====== Records shown

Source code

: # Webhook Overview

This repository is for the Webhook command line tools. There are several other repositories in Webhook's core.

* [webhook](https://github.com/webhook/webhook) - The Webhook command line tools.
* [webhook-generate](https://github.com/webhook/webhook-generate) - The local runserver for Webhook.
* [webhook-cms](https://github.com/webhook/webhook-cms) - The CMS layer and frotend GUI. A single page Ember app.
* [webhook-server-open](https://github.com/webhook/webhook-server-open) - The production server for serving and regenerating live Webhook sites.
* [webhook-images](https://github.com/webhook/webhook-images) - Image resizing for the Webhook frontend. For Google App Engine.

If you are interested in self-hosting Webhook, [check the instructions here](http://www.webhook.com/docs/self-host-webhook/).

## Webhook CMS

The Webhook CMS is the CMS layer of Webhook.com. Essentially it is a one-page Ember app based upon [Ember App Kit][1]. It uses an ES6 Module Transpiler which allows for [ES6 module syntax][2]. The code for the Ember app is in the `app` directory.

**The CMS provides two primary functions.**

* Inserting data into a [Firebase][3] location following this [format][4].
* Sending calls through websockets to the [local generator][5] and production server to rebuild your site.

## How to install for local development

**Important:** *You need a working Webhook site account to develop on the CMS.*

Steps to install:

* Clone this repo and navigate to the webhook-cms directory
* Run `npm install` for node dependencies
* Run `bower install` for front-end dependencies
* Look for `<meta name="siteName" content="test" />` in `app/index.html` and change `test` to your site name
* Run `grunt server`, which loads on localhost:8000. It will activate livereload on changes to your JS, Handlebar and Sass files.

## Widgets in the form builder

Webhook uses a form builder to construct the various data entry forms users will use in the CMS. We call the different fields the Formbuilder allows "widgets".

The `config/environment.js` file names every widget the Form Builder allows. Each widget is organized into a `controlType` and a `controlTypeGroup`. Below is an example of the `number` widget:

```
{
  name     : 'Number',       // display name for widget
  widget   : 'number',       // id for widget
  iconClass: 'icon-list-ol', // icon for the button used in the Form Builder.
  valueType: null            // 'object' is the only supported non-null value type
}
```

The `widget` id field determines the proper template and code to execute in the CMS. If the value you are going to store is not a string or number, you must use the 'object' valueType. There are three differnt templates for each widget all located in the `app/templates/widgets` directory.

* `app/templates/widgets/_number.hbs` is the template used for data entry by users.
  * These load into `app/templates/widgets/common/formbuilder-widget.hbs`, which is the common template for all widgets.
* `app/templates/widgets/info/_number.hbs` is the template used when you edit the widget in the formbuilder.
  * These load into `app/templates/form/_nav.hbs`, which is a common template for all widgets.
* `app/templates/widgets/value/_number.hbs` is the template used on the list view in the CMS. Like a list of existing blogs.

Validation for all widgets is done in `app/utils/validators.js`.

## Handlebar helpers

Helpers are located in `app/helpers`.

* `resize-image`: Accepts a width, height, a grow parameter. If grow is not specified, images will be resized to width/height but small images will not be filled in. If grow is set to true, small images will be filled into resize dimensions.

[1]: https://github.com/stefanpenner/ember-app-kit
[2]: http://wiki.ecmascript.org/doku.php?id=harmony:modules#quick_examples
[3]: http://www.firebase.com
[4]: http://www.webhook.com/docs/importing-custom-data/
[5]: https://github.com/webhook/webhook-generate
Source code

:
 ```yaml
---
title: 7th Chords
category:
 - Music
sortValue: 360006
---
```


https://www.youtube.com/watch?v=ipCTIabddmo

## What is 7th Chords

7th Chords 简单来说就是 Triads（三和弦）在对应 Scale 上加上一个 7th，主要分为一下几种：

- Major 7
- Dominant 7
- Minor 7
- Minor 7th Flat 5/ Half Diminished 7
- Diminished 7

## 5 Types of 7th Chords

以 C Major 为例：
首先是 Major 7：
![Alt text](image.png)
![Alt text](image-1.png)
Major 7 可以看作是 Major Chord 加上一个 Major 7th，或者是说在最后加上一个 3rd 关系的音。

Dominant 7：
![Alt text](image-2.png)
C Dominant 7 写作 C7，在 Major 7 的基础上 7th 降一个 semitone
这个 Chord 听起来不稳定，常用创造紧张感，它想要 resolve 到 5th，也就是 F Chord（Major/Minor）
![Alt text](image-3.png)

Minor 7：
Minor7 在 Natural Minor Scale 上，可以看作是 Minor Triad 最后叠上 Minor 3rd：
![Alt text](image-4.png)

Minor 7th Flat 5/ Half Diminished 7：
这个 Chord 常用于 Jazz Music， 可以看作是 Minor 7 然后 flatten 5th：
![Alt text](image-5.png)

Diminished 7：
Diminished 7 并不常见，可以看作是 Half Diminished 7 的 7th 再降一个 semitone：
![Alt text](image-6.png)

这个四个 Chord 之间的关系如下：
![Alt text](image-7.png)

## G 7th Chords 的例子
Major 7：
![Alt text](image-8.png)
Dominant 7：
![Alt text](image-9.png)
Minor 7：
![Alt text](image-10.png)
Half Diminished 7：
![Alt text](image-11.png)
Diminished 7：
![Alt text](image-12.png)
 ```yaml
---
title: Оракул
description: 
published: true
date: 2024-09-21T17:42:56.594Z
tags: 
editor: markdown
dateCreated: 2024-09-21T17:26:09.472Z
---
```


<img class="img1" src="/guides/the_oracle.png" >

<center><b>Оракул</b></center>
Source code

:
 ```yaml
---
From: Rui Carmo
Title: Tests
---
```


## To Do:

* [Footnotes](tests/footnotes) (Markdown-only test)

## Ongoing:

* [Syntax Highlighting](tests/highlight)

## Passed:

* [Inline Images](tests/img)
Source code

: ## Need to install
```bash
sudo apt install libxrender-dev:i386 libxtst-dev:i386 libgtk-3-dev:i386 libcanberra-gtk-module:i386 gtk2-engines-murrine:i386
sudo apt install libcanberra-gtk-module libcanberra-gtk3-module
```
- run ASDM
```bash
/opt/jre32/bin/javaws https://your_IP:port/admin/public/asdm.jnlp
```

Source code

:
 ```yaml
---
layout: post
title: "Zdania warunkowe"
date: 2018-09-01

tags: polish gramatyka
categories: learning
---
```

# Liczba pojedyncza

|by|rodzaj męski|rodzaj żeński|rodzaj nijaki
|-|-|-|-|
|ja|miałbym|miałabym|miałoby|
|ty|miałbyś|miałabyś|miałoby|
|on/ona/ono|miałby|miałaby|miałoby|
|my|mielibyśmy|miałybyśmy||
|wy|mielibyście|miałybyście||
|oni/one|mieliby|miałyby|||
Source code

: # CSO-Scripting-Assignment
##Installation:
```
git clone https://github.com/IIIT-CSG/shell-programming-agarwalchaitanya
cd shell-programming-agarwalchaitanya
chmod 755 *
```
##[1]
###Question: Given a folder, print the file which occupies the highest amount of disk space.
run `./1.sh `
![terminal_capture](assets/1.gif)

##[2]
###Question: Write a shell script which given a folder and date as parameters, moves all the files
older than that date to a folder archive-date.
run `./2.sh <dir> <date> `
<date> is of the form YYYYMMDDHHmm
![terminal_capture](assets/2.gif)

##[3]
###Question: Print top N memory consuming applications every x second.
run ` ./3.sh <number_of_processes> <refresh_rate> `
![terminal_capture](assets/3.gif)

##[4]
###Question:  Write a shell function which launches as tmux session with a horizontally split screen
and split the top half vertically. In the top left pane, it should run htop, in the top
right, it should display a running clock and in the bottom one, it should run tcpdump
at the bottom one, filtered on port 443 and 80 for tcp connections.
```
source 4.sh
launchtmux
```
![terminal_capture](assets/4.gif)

============

• **The task**
The line containing "runserver for Webhook." marks the end: copy exactly every line from the top of the data above down to it, that line included.

• **Solution**
Source code

: # Webhook Overview

This repository is for the Webhook command line tools. There are several other repositories in Webhook's core.

* [webhook](https://github.com/webhook/webhook) - The Webhook command line tools.
* [webhook-generate](https://github.com/webhook/webhook-generate) - The local runserver for Webhook.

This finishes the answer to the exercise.